Et ne me faites pas dire ce que je n’ai pas dit : dans bien des cas, les articles sont originaux, et non plagiés. Et tout ceci est assumé par le site, et généralement accepté par les autres sites sur lesquels le contenu et copié.

Quoi qu’il en soit, cet article-ci est un plagiat.

 

Début de l’article.

Passage obligé de tout ce qui touche à l’énergie sur les médias comme Stop Mensonge, l’article débute par une citation de Nikola Tesla.

Il y aurait beaucoup à dire sur Tesla, et encore plus sur le fantasme qu’il est devenu pour certains, son histoire ayant déformé par le temps et par l’enthousiasme.

Mais notez dès maintenant qu’une référence au génie précurseur de Tesla est assez mauvais signe…

Bref.

L’article rappelle que, deux ans plus tôt, un Ardéchois, Jean-Christophe Dumas, a conçu une machine capable de fournir un rendement de 116 %. C’est-à-dire pas moins qu’un moteur capable de fournir plus d’énergie que ce qu’on lui apporte, et donc de créer de toute pièce de l’énergie.

En plus du fait que ceci violerait nos connaissances en physique (et mériterait donc des preuves solides), on constate que c’est en grande partie du flanc. Déjà à l’époque, de nombreux doutes s’étaient élevés.

Je ne reviendrai pas dessus en détail, de nombreux articles l’ont fait, comme celui-ci.

Résumons : il y a deux ans, Dumas a affirmé avoir inventé une machine à créer de l’énergie. De sérieux doutes existent au sujet de cette invention. Et cet article tente de faire un bilan, deux ans après les faits.

Je note dès à présent qu’à l’époque, Dumas (et c’est tout à son honneur) avait expliqué ne pas vouloir tirer profit de sa découverte mais plutôt la léguer à l’humanité, et avait publié en ligne tous les plans nécessaires à la création de sa machine.
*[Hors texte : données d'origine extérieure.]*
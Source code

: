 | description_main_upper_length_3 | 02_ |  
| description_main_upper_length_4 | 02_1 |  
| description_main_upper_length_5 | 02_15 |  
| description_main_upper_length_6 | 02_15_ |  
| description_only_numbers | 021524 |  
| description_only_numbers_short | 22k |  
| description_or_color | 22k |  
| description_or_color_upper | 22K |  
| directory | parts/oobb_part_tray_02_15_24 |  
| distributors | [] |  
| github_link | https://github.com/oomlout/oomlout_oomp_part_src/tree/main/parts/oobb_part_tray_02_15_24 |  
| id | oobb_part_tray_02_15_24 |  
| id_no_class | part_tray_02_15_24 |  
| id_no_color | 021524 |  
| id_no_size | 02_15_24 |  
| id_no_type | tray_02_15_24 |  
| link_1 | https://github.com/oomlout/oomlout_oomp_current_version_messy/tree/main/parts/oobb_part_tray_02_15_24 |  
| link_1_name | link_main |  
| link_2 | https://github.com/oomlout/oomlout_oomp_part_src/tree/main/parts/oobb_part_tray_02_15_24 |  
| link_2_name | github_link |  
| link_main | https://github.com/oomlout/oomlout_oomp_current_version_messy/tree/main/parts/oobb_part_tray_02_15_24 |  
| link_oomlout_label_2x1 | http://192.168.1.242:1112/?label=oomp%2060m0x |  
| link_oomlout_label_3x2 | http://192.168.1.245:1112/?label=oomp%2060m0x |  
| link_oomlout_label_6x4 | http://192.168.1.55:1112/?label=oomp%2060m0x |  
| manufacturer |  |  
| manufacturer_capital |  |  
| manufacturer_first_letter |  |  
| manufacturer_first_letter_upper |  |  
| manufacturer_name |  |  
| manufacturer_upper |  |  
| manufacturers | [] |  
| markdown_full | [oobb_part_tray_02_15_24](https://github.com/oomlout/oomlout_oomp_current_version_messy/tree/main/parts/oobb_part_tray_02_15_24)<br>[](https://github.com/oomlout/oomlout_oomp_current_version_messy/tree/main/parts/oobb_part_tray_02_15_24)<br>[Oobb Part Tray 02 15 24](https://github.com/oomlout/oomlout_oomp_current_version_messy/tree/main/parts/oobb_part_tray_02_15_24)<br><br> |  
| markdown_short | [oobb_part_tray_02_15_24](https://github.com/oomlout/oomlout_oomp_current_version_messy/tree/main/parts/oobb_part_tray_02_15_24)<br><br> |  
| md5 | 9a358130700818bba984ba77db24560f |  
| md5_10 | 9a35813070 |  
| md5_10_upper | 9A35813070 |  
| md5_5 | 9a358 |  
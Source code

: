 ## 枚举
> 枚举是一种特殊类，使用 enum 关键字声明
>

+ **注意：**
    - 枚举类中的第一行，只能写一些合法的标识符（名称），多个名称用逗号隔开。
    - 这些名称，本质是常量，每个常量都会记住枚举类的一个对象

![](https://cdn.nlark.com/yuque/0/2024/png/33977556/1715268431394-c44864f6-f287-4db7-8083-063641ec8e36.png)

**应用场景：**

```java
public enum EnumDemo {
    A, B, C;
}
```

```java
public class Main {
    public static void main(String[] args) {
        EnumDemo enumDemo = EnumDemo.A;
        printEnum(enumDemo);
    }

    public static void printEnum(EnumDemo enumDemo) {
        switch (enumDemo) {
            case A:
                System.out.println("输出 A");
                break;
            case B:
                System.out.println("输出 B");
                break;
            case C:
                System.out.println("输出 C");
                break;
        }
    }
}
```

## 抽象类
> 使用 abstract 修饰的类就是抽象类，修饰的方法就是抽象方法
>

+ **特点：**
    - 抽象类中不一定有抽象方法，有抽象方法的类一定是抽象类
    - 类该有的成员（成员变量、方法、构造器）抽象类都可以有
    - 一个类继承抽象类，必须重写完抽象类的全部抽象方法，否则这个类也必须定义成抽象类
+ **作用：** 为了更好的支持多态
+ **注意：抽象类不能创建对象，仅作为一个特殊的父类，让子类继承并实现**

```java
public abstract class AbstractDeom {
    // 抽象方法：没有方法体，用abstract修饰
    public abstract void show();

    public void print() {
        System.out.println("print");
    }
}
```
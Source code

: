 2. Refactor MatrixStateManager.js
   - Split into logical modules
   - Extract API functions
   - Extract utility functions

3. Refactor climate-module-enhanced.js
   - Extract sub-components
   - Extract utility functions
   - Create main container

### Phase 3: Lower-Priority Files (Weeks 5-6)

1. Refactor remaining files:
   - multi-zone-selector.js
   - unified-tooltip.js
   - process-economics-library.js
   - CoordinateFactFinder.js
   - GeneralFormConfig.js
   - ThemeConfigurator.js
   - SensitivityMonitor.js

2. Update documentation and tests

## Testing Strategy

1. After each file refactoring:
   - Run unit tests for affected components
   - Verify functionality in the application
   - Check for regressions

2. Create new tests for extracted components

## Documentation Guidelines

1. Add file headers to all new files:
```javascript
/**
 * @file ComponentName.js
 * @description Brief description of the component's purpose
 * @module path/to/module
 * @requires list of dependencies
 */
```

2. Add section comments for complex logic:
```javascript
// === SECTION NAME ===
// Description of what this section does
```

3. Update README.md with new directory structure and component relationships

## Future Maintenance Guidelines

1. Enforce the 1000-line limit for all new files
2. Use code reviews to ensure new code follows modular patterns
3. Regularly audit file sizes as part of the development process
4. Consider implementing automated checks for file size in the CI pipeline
Malgré ça, aucune réplication sérieuse n’a à ce jour été réalisée…

Et pour une fois, on ne peut pas accuser les lobbys pétroliers de vouloir camoufler quelque chose qui les dérangent : les plans sont disponibles, aisés d’emploi, et pourtant les tentatives de réplication de l’expérience de Dumas sont jusque-là des échecs.

En tout cas, malgré des plans en « open source », rien ne semble avoir été fait en deux ans (ce que l’article n’évoque pas, évidemment, puisque la parole n’est donné qu’à Dumas lui-même). Si le moteur fonctionne, pourquoi, après deux ans, n’y a-t-il pas encore de résultats concrets ?

En tout cas, l’auteur tente ensuite d’expliquer ce rendement supérieur à 116 %.

 

L’effet Casimir.

L’article, pour expliquer le phénomène, évoque un physicien qui aurait « prédit l’existence d’un réservoir infinie d’énergie dans le vide ». Pas moins.

L’effet Casimir est un effet reconnu de physique, prédit par Hendrik Casimir et vérifié expérimentalement par la suite.

À aucun moment l’effet Casimir n’a de lien avec l’effet Dumas. Le seul objectif est de faire appel à des notions crédibles de physique pour asseoir une théorie infondée.

L’existence de l’effet Casimir ne permet pas de produire de l’énergie à partir du vide. Mais cette aura de physique quantique est un argument qui fait sérieux, et qui permet de ne pas donner l’impression que l’effet Dumas tient de la magie.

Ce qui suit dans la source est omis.